As an acoustical engineer by trade, one of my acoustic consultancy’s specialisations is to monitor, assess and advise on wind farm noise levels. And this is where the story begins. We were told by a partner that experienced technicians could detect faults just by listening to the changes in sound generated by wind turbine blades. As acousticians we were intrigued.
That was six years ago. We decided to start a journey to see if we could create a device which could save the wind industry time and money using ‘intelligent listening’.
Since that day, we’ve travelled across Europe, the USA and Australia multiple times talking to experts across the industry and trialling our device, Ping Monitor.
Last year, we formally established the company Ping Services. This year we’ve completed a successful seed funding round raising over US$500,000 to help us commercialise the Ping Monitor device. We’ve also won a highly coveted Good Design Award for product design too.
The rate of progression has been phenomenal.

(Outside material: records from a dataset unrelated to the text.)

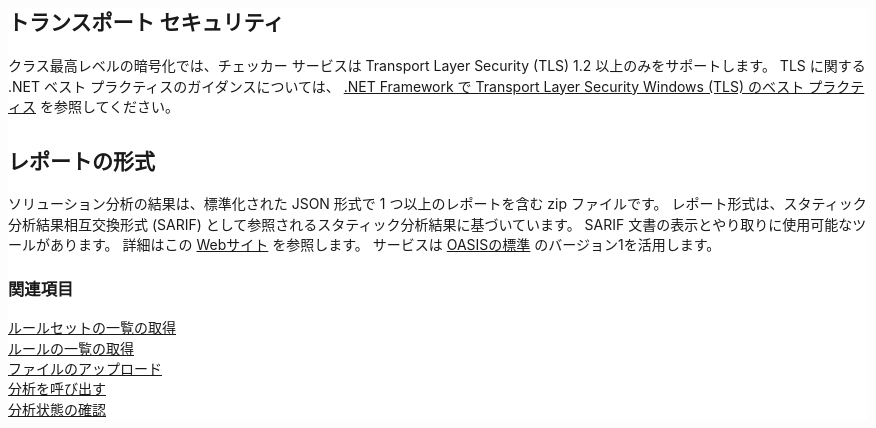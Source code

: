 ## <a name="transport-security"></a>トランスポート セキュリティ
クラス最高レベルの暗号化では、チェッカー サービスは Transport Layer Security (TLS) 1.2 以上のみをサポートします。 TLS に関する .NET ベスト プラクティスのガイダンスについては、 [.NET Framework で Transport Layer Security Windows (TLS) のベスト プラクティス](https://docs.microsoft.com/dotnet/framework/network-programming/tls) を参照してください。

<a name="bkmk_report"></a>

## <a name="report-format"></a>レポートの形式

ソリューション分析の結果は、標準化された JSON 形式で 1 つ以上のレポートを含む zip ファイルです。 レポート形式は、スタティック分析結果相互交換形式 (SARIF) として参照されるスタティック分析結果に基づいています。 SARIF 文書の表示とやり取りに使用可能なツールがあります。 詳細はこの [Webサイト](https://sarifweb.azurewebsites.net/) を参照します。 サービスは [OASISの標準](https://docs.oasis-open.org/sarif/sarif/v2.0/sarif-v2.0.html) のバージョン1を活用します。


### <a name="see-also"></a>関連項目

[ルールセットの一覧の取得](retrieve-rulesets.md)<br />
[ルールの一覧の取得](retrieve-rules.md)<br />
[ファイルのアップロード](upload-file.md)<br />
[分析を呼び出す](analyze.md)<br />
[分析状態の確認](check-status.md)<br />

But let’s go back to where it started and deep dive into the issues we see in our industry and where we are trying to help.
The problem
Wind turbine rotor blades have a relatively large failure frequency compared with other wind turbine elements; at around 23 per cent of the total number of turbine breakdowns.
Operation and maintenance (O&M) has been shown to contribute to around 25 to 30 per cent of the total costs of offshore wind power.

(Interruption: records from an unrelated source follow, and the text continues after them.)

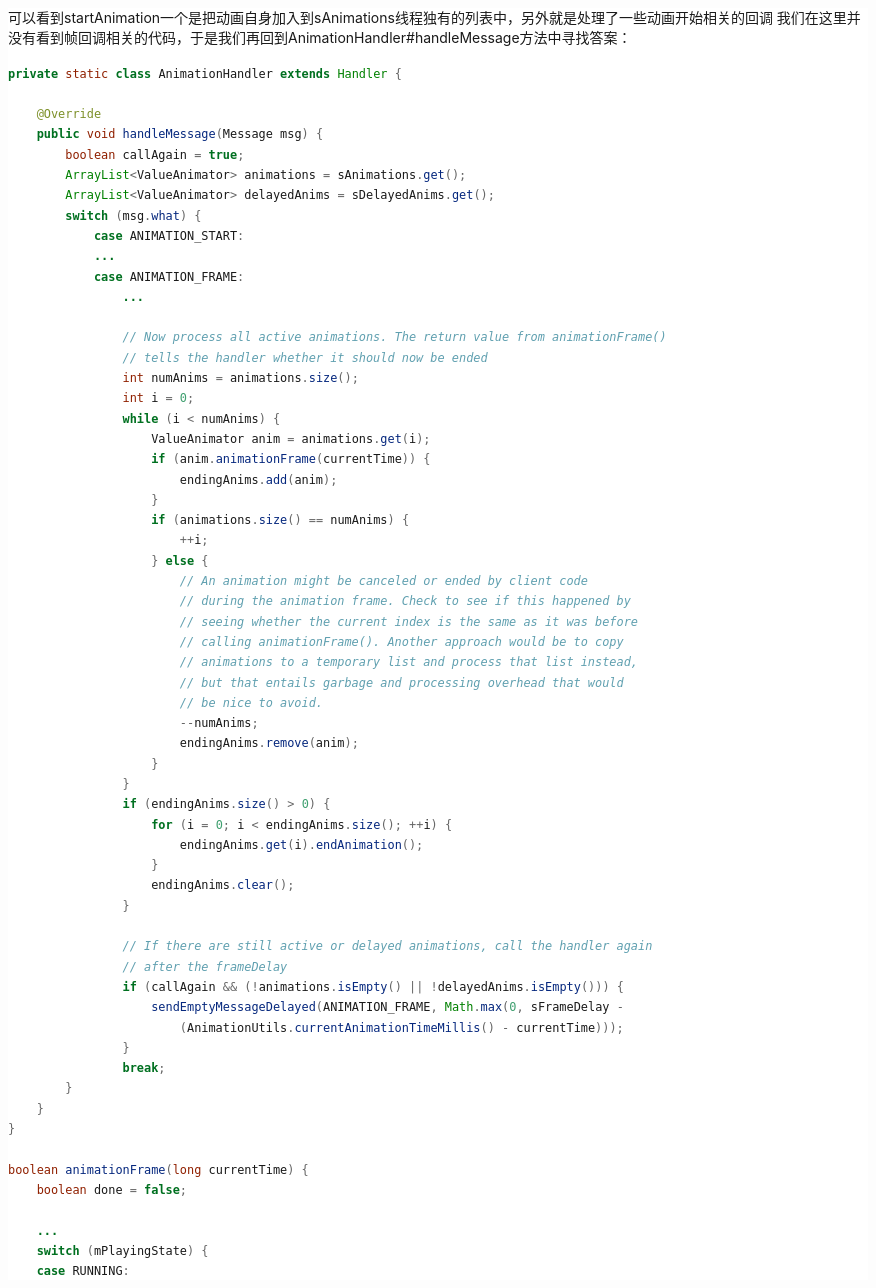 可以看到startAnimation一个是把动画自身加入到sAnimations线程独有的列表中，另外就是处理了一些动画开始相关的回调
我们在这里并没有看到帧回调相关的代码，于是我们再回到AnimationHandler#handleMessage方法中寻找答案：

```java
private static class AnimationHandler extends Handler {

	@Override
	public void handleMessage(Message msg) {
		boolean callAgain = true;
		ArrayList<ValueAnimator> animations = sAnimations.get();
		ArrayList<ValueAnimator> delayedAnims = sDelayedAnims.get();
		switch (msg.what) {
			case ANIMATION_START:
			...
			case ANIMATION_FRAME:
				...

				// Now process all active animations. The return value from animationFrame()
				// tells the handler whether it should now be ended
				int numAnims = animations.size();
				int i = 0;
				while (i < numAnims) {
					ValueAnimator anim = animations.get(i);
					if (anim.animationFrame(currentTime)) {
						endingAnims.add(anim);
					}
					if (animations.size() == numAnims) {
						++i;
					} else {
						// An animation might be canceled or ended by client code
						// during the animation frame. Check to see if this happened by
						// seeing whether the current index is the same as it was before
						// calling animationFrame(). Another approach would be to copy
						// animations to a temporary list and process that list instead,
						// but that entails garbage and processing overhead that would
						// be nice to avoid.
						--numAnims;
						endingAnims.remove(anim);
					}
				}
				if (endingAnims.size() > 0) {
					for (i = 0; i < endingAnims.size(); ++i) {
						endingAnims.get(i).endAnimation();
					}
					endingAnims.clear();
				}

				// If there are still active or delayed animations, call the handler again
				// after the frameDelay
				if (callAgain && (!animations.isEmpty() || !delayedAnims.isEmpty())) {
					sendEmptyMessageDelayed(ANIMATION_FRAME, Math.max(0, sFrameDelay -
						(AnimationUtils.currentAnimationTimeMillis() - currentTime)));
				}
				break;
		}
	}
}
	
boolean animationFrame(long currentTime) {
	boolean done = false;

	...
	switch (mPlayingState) {
	case RUNNING:
```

The current turbine blade maintenance approach is to repair damage as necessary. Repairs are carried out following a periodic survey of the rotor blades, which are undertaken through visual means using drones, ground based cameras or rope access.

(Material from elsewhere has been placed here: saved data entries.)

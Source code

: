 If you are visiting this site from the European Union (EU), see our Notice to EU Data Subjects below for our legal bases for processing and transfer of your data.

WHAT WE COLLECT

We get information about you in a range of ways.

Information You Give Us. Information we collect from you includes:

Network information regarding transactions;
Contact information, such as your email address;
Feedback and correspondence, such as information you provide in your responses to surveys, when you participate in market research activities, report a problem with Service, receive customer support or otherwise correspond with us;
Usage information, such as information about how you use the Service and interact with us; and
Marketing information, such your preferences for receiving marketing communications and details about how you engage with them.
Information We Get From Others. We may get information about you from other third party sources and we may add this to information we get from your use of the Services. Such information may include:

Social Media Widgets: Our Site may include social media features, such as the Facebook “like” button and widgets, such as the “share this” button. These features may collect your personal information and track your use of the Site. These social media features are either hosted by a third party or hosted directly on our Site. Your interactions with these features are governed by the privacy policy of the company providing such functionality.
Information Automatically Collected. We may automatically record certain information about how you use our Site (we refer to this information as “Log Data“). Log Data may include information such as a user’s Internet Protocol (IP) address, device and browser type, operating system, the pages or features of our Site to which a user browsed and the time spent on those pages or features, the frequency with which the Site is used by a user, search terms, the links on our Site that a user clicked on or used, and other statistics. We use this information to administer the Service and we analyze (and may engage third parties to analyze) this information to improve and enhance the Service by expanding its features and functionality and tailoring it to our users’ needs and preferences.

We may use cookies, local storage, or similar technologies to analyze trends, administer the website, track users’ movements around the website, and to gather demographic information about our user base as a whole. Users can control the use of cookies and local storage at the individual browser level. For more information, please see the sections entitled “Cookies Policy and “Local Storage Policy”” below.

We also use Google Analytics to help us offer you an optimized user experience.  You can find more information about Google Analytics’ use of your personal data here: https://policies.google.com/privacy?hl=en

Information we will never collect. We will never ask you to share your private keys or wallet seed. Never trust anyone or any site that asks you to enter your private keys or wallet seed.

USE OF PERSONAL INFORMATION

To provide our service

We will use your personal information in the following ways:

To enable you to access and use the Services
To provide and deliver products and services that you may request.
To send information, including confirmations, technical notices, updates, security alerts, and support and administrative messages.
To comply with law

This approach is sufficient when damage propagates slowly, however, some damage can develop rapidly. The late detection of damage can result at best in expensive major repairs and at worst blade replacement or blade failure leading to both large scale repair costs and power generation loss due to extended downtime.
Condition monitoring is widely used in the wind turbine industry to predict and reduce the risk of failures in rotating components such as bearings, gear boxes and generators. There is, however, currently no widely adopted method to continuously monitor the health of wind turbine blades.
Preventative maintenance of turbine blades provides the potential to extend a blade’s life span to support O&M decisions and avoid major failure events. Operators of large wind farm with thousands of turbines are looking for solutions to reduce costs and concurrently increase turbine efficiencies.